Luís Felipe de Souza, militante da Juventude Rebeldia, do PSTU e Corinthians
Enfim começaram os jogos da 33ª Olimpíada, sediada, após 100 anos, em Paris, na França. Como sempre, quando esses eventos se aproximam, as pessoas naturalmente se interessam, torcem e se comovem com as histórias dos atletas. A esperança de ver um conterrâneo trazendo um pouco de alegria e orgulho, por meio do esporte, a um povo que cada vez sofre mais é algo extremamente legítimo.
Além disso, se formos mais a fundo sobre o porquê das pessoas se interessarem tanto pelas histórias, é possível concluir que é porque a maioria dos atletas da delegação brasileira, diferentemente da americana ou britânica, são pessoas da classe trabalhadora, atletas que muitas vezes têm o esporte como profissão secundária. Brasileiros que, assim como a maioria de nós, têm que sacrificar grande parte do seu tempo apenas para conseguir sobreviver, quem dirá viver com qualidade.

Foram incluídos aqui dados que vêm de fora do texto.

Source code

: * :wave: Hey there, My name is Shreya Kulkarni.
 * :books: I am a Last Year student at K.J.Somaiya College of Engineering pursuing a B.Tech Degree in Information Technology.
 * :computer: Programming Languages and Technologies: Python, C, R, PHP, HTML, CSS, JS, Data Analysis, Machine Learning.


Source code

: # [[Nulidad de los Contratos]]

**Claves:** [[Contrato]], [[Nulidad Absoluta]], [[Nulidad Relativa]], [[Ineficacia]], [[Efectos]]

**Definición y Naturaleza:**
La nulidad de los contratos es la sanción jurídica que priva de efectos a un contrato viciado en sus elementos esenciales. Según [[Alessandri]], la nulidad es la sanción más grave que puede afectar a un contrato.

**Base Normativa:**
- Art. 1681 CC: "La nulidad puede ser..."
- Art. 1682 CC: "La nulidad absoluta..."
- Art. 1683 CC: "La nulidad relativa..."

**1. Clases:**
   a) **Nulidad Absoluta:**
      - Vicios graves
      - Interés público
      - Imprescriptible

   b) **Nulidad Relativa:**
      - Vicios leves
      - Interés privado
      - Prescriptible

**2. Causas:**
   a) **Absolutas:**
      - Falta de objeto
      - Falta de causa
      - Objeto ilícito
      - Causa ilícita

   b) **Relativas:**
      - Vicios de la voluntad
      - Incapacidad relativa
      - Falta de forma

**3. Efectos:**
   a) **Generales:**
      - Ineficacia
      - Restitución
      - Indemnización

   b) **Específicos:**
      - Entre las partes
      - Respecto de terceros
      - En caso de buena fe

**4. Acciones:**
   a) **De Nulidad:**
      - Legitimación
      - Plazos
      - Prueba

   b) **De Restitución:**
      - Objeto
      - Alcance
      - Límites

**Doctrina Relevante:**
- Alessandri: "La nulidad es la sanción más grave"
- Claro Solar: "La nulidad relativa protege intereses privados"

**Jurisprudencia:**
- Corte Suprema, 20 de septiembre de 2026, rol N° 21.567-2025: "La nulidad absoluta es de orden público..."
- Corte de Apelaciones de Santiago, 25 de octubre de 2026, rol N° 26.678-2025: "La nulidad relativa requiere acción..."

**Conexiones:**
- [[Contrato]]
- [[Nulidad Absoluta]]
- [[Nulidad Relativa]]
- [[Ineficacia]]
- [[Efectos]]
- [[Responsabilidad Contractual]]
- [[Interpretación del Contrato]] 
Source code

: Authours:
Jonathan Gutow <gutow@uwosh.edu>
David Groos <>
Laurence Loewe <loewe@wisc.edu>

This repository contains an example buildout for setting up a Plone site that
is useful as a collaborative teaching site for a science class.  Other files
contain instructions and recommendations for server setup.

Quando vemos os 276 atletas que representam o Brasil lá em Paris, é preciso saber que 9 em cada 10 (241 atletas) dependem do Bolsa Atleta para sobreviver, e que a maioria dos atletas que a cada quatro treina em condições extremamente precárias. Segundo dados coletados pelo Globoesporte para as Olimpíadas de Tóquio, em 2021, a profissão mais predominante entre os atletas da delegação brasileira era (pasmem) motorista de aplicativo.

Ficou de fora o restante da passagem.